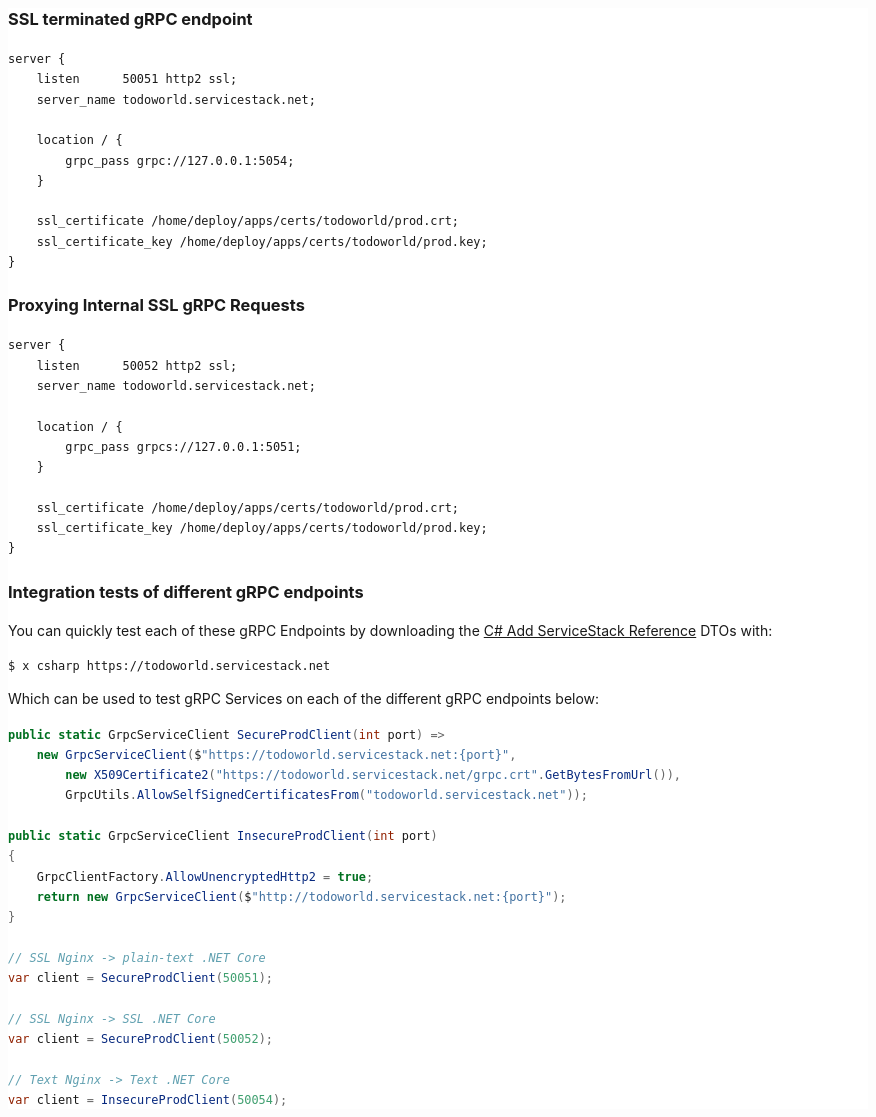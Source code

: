 ### SSL terminated gRPC endpoint

```nginx
server {
    listen      50051 http2 ssl;
    server_name todoworld.servicestack.net;

    location / {
        grpc_pass grpc://127.0.0.1:5054;
    }

    ssl_certificate /home/deploy/apps/certs/todoworld/prod.crt;
    ssl_certificate_key /home/deploy/apps/certs/todoworld/prod.key;
}
```

### Proxying Internal SSL gRPC Requests

```nginx
server {
    listen      50052 http2 ssl;
    server_name todoworld.servicestack.net;

    location / {
        grpc_pass grpcs://127.0.0.1:5051;
    }

    ssl_certificate /home/deploy/apps/certs/todoworld/prod.crt;
    ssl_certificate_key /home/deploy/apps/certs/todoworld/prod.key;
}
```

### Integration tests of different gRPC endpoints

You can quickly test each of these gRPC Endpoints by downloading the [C# Add ServiceStack Reference](/csharp-add-servicestack-reference) DTOs with:

    $ x csharp https://todoworld.servicestack.net

Which can be used to test gRPC Services on each of the different gRPC endpoints below:

```csharp
public static GrpcServiceClient SecureProdClient(int port) => 
    new GrpcServiceClient($"https://todoworld.servicestack.net:{port}",
        new X509Certificate2("https://todoworld.servicestack.net/grpc.crt".GetBytesFromUrl()),
        GrpcUtils.AllowSelfSignedCertificatesFrom("todoworld.servicestack.net"));

public static GrpcServiceClient InsecureProdClient(int port)
{
    GrpcClientFactory.AllowUnencryptedHttp2 = true;
    return new GrpcServiceClient($"http://todoworld.servicestack.net:{port}");
}

// SSL Nginx -> plain-text .NET Core
var client = SecureProdClient(50051);

// SSL Nginx -> SSL .NET Core
var client = SecureProdClient(50052);

// Text Nginx -> Text .NET Core
var client = InsecureProdClient(50054);
```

#### YOUR GOAL:
Your copy should match the listing exactly, apart from the pictures it leaves out.

#### RESULT OF THE TASK:
Source code

: ### SSL terminated gRPC endpoint

```nginx
server {
    listen      50051 http2 ssl;
    server_name todoworld.servicestack.net;

    location / {
        grpc_pass grpc://127.0.0.1:5054;
    }

    ssl_certificate /home/deploy/apps/certs/todoworld/prod.crt;
    ssl_certificate_key /home/deploy/apps/certs/todoworld/prod.key;
}
```

### Proxying Internal SSL gRPC Requests

```nginx
server {
    listen      50052 http2 ssl;
    server_name todoworld.servicestack.net;

    location / {
        grpc_pass grpcs://127.0.0.1:5051;
    }

    ssl_certificate /home/deploy/apps/certs/todoworld/prod.crt;
    ssl_certificate_key /home/deploy/apps/certs/todoworld/prod.key;
}
```

### Integration tests of different gRPC endpoints

You can quickly test each of these gRPC Endpoints by downloading the [C# Add ServiceStack Reference](/csharp-add-servicestack-reference) DTOs with:

    $ x csharp https://todoworld.servicestack.net

Which can be used to test gRPC Services on each of the different gRPC endpoints below:

```csharp
public static GrpcServiceClient SecureProdClient(int port) => 
    new GrpcServiceClient($"https://todoworld.servicestack.net:{port}",
        new X509Certificate2("https://todoworld.servicestack.net/grpc.crt".GetBytesFromUrl()),
        GrpcUtils.AllowSelfSignedCertificatesFrom("todoworld.servicestack.net"));

public static GrpcServiceClient InsecureProdClient(int port)
{
    GrpcClientFactory.AllowUnencryptedHttp2 = true;
    return new GrpcServiceClient($"http://todoworld.servicestack.net:{port}");
}

// SSL Nginx -> plain-text .NET Core
var client = SecureProdClient(50051);

// SSL Nginx -> SSL .NET Core
var client = SecureProdClient(50052);

// Text Nginx -> Text .NET Core
var client = InsecureProdClient(50054);
```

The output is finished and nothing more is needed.